YOUR GOAL: Word for word, transcribe the data below from the line with "## 🤝 **Katkıda Bulunma**" to the line with "- ESLint rules'larına uyun", keeping both of those lines.

TASK DATA:
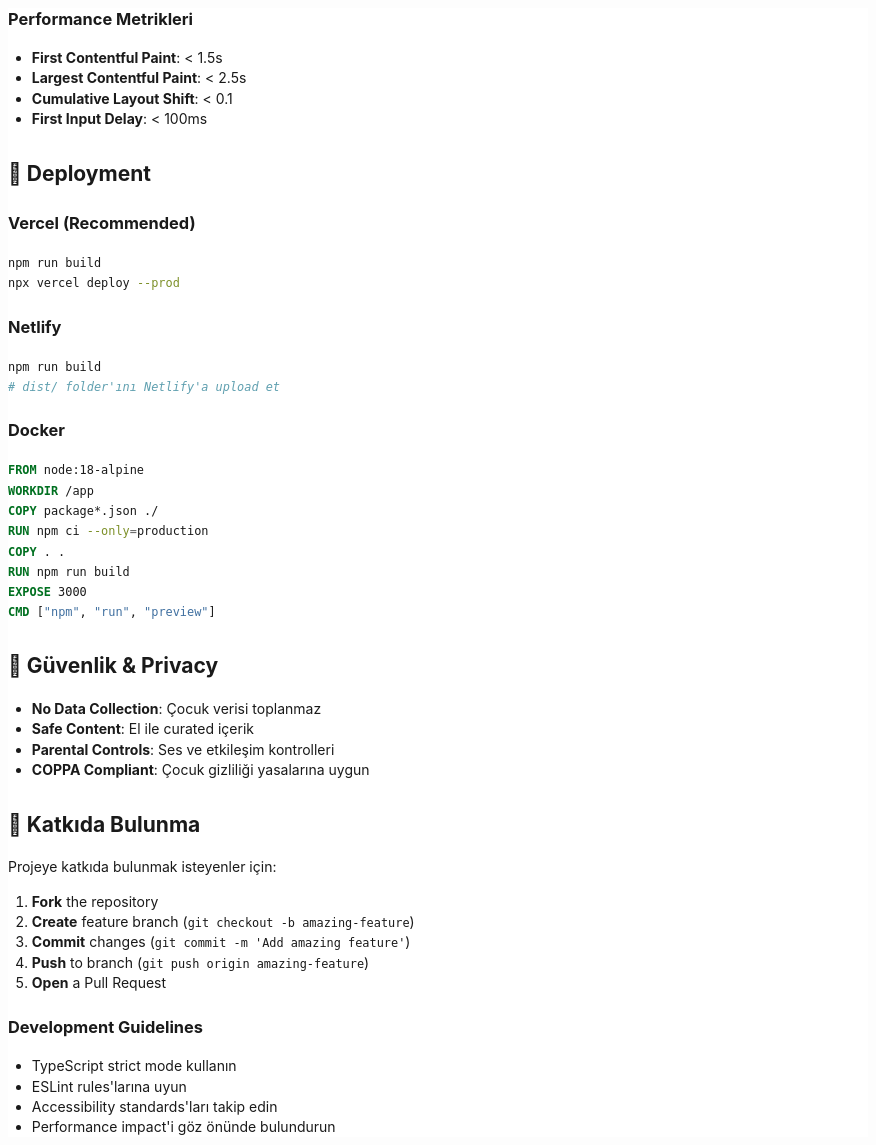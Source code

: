 ### **Performance Metrikleri**
- **First Contentful Paint**: < 1.5s
- **Largest Contentful Paint**: < 2.5s
- **Cumulative Layout Shift**: < 0.1
- **First Input Delay**: < 100ms

## 🚀 **Deployment**

### **Vercel (Recommended)**
```bash
npm run build
npx vercel deploy --prod
```

### **Netlify**
```bash
npm run build
# dist/ folder'ını Netlify'a upload et
```

### **Docker**
```dockerfile
FROM node:18-alpine
WORKDIR /app
COPY package*.json ./
RUN npm ci --only=production
COPY . .
RUN npm run build
EXPOSE 3000
CMD ["npm", "run", "preview"]
```

## 🔐 **Güvenlik & Privacy**

- **No Data Collection**: Çocuk verisi toplanmaz
- **Safe Content**: El ile curated içerik
- **Parental Controls**: Ses ve etkileşim kontrolleri
- **COPPA Compliant**: Çocuk gizliliği yasalarına uygun

## 🤝 **Katkıda Bulunma**

Projeye katkıda bulunmak isteyenler için:

1. **Fork** the repository
2. **Create** feature branch (`git checkout -b amazing-feature`)
3. **Commit** changes (`git commit -m 'Add amazing feature'`)
4. **Push** to branch (`git push origin amazing-feature`)
5. **Open** a Pull Request

### **Development Guidelines**
- TypeScript strict mode kullanın
- ESLint rules'larına uyun
- Accessibility standards'ları takip edin
- Performance impact'i göz önünde bulundurun
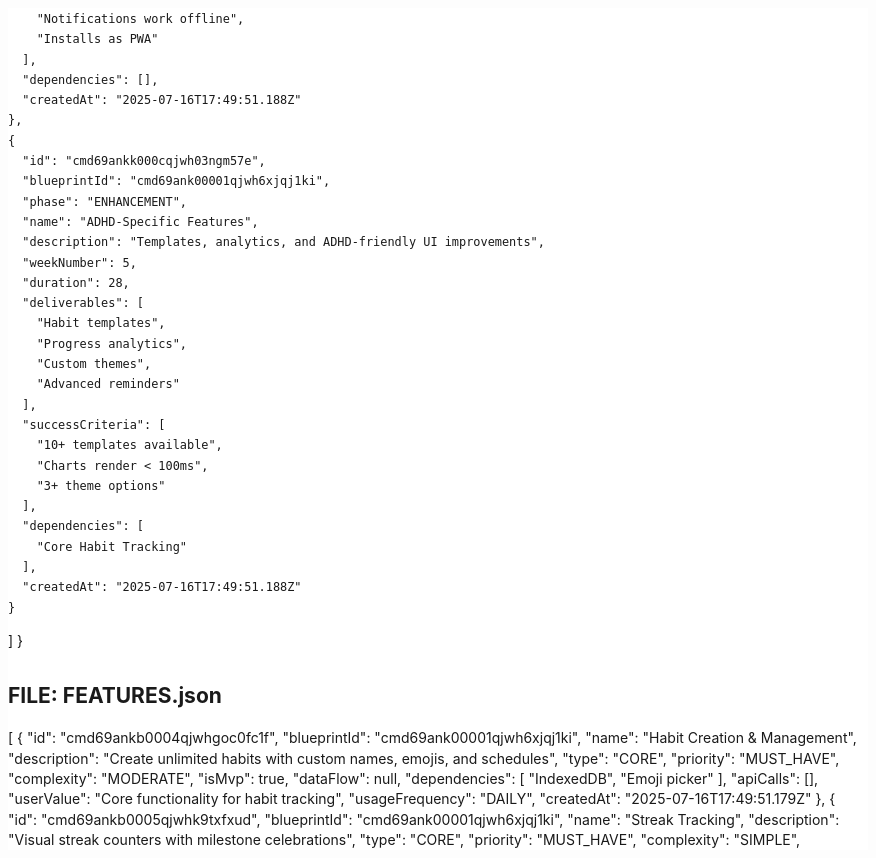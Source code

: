         "Notifications work offline",
        "Installs as PWA"
      ],
      "dependencies": [],
      "createdAt": "2025-07-16T17:49:51.188Z"
    },
    {
      "id": "cmd69ankk000cqjwh03ngm57e",
      "blueprintId": "cmd69ank00001qjwh6xjqj1ki",
      "phase": "ENHANCEMENT",
      "name": "ADHD-Specific Features",
      "description": "Templates, analytics, and ADHD-friendly UI improvements",
      "weekNumber": 5,
      "duration": 28,
      "deliverables": [
        "Habit templates",
        "Progress analytics",
        "Custom themes",
        "Advanced reminders"
      ],
      "successCriteria": [
        "10+ templates available",
        "Charts render < 100ms",
        "3+ theme options"
      ],
      "dependencies": [
        "Core Habit Tracking"
      ],
      "createdAt": "2025-07-16T17:49:51.188Z"
    }
  ]
}

## FILE: FEATURES.json

[
  {
    "id": "cmd69ankb0004qjwhgoc0fc1f",
    "blueprintId": "cmd69ank00001qjwh6xjqj1ki",
    "name": "Habit Creation & Management",
    "description": "Create unlimited habits with custom names, emojis, and schedules",
    "type": "CORE",
    "priority": "MUST_HAVE",
    "complexity": "MODERATE",
    "isMvp": true,
    "dataFlow": null,
    "dependencies": [
      "IndexedDB",
      "Emoji picker"
    ],
    "apiCalls": [],
    "userValue": "Core functionality for habit tracking",
    "usageFrequency": "DAILY",
    "createdAt": "2025-07-16T17:49:51.179Z"
  },
  {
    "id": "cmd69ankb0005qjwhk9txfxud",
    "blueprintId": "cmd69ank00001qjwh6xjqj1ki",
    "name": "Streak Tracking",
    "description": "Visual streak counters with milestone celebrations",
    "type": "CORE",
    "priority": "MUST_HAVE",
    "complexity": "SIMPLE",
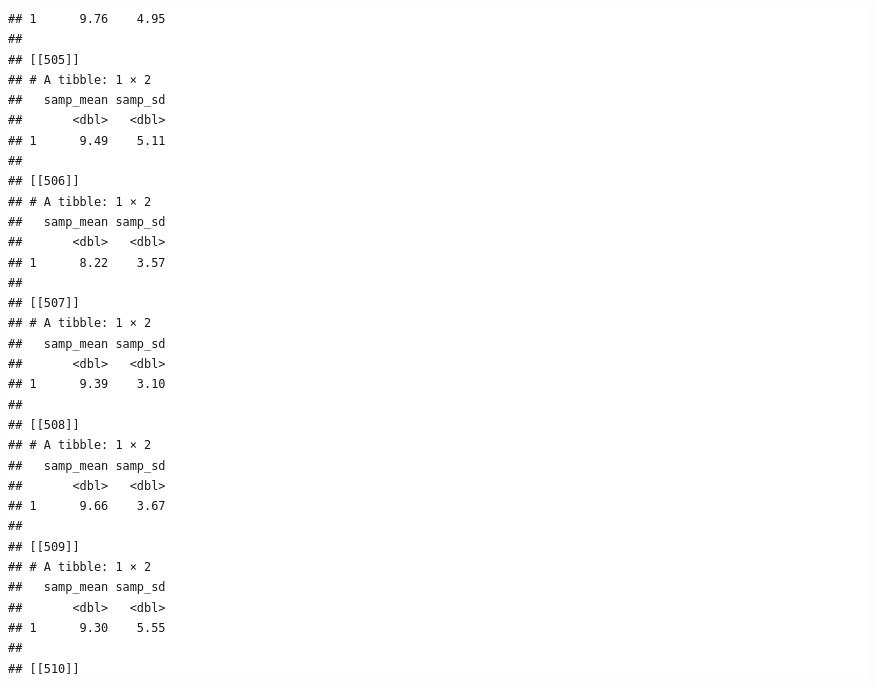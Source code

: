     ## 1      9.76    4.95
    ## 
    ## [[505]]
    ## # A tibble: 1 × 2
    ##   samp_mean samp_sd
    ##       <dbl>   <dbl>
    ## 1      9.49    5.11
    ## 
    ## [[506]]
    ## # A tibble: 1 × 2
    ##   samp_mean samp_sd
    ##       <dbl>   <dbl>
    ## 1      8.22    3.57
    ## 
    ## [[507]]
    ## # A tibble: 1 × 2
    ##   samp_mean samp_sd
    ##       <dbl>   <dbl>
    ## 1      9.39    3.10
    ## 
    ## [[508]]
    ## # A tibble: 1 × 2
    ##   samp_mean samp_sd
    ##       <dbl>   <dbl>
    ## 1      9.66    3.67
    ## 
    ## [[509]]
    ## # A tibble: 1 × 2
    ##   samp_mean samp_sd
    ##       <dbl>   <dbl>
    ## 1      9.30    5.55
    ## 
    ## [[510]]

WRITTEN RESPONSE:
## 🤝 **Katkıda Bulunma**

Projeye katkıda bulunmak isteyenler için:

1. **Fork** the repository
2. **Create** feature branch (`git checkout -b amazing-feature`)
3. **Commit** changes (`git commit -m 'Add amazing feature'`)
4. **Push** to branch (`git push origin amazing-feature`)
5. **Open** a Pull Request

### **Development Guidelines**
- TypeScript strict mode kullanın
- ESLint rules'larına uyun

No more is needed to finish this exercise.